L’économie égyptienne reprend des couleurs selon des indicateurs mais le « fardeau » du redressement affecte l’Egyptien de la rue, comme le montrent les récentes protestations contre la hausse du prix du ticket de métro au Caire.
Dans une station de métro d’un quartier populaire de la capitale égyptienne, au pied d’immeubles en briques rouges, Oum Mohamed patiente en robe et voile noirs, son fils adolescent à ses côtés.
« Le fardeau s’est trop alourdi, c’est devenu intenable », confie-t-elle sans détour, mais sous pseudonyme.
Les autorités, qui mènent depuis près de deux ans des réformes draconiennes en échange d’un prêt 12 milliards de dollars du Fonds monétaire international (FMI), ont augmenté le prix du ticket de métro en mai, un an après une première hausse inédite.
D’une livre égyptienne (5 centimes d’euros), il est ainsi passé à deux livres (10 centimes) en mars 2017 et coûte désormais jusqu’à sept livres (environ 30 centimes) selon la distance parcourue.
Cette nouvelle augmentation a provoqué courant mai des manifestations, rares dans ce pays tenu d’une main de fer le président Abdel Fattah al-Sissi, qui a officiellement démarré son second mandat samedi. Une trentaine de personnes a été arrêtée.

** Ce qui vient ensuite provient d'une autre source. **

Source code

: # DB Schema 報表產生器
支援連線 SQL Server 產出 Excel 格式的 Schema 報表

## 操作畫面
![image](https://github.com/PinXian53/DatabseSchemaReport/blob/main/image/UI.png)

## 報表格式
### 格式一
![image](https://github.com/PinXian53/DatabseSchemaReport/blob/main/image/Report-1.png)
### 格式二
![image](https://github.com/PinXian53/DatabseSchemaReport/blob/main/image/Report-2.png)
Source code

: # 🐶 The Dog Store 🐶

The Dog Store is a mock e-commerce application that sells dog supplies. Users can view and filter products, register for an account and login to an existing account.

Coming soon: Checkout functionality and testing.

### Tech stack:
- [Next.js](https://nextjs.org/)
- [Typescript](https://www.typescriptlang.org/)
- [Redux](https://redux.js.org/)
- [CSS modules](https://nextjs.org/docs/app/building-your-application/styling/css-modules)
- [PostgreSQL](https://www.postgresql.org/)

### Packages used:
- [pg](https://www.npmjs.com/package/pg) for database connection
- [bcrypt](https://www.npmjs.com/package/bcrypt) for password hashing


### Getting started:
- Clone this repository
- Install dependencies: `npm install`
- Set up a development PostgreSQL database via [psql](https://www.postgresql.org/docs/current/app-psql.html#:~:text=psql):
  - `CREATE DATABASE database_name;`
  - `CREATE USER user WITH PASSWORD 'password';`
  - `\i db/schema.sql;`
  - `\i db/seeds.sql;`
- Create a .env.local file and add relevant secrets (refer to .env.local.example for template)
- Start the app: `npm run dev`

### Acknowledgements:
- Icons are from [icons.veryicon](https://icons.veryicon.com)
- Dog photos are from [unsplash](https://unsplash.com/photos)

Certaines ont été libérées.
« Ma fille prend le métro tous les jours pour aller à l’hôpital privé où elle travaille et la hausse des prix -déjà élevés- des tickets de métro l’affecte », explique Oum Mohamed.
Cette femme au foyer de 46 ans redoute aussi le moment où « le fardeau doublera », après la nouvelle hausse attendue des prix de l’énergie d’ici juillet, là aussi un an après une augmentation importante.
Et le gouvernement a annoncé samedi une hausse, dans certains cas supérieure à 45%, du prix de l’eau potable.
– Réformes structurelles –
Au moment où les Egyptiens manifestaient, l’agence de notation Standard & Poor’s a amélioré sa note du pays de B- à B, saluant notamment dans un communiqué le « renforcement de la croissance du PIB » avec le programme de réformes structurelles.
D’après le FMI, la croissance du PIB devrait en effet passer de 4,2% en 2017 à 5,2% en 2018.
En échange du prêt du FMI, le gouvernement égyptien s’est engagé en 2016 à mener des réformes drastiques: instauration d’une taxe sur la valeur ajoutée (TVA), baisse des subventions publiques sur l’énergie, dévaluation de la devise nationale.
Selon des chiffres officiels, le taux de chômage a reculé à 10,6% au cours du premier trimestre, contre 12% à la même période l’année dernière. Et l’inflation est tombée à 12,9% en avril après avoir culminé à 34,2% en juillet 2017.
Tranchant avec ces chiffres prometteurs, les manifestants contre la hausse des prix du métro ont tiré la « sonnette d’alarme », selon Alia Mahdi, professeure d’économie à l’Université du Caire.
« Les Egyptiens ont encaissé au cours des deux dernières années de nombreux chocs avec ces hausses des prix successives », observe Mme Mahdi.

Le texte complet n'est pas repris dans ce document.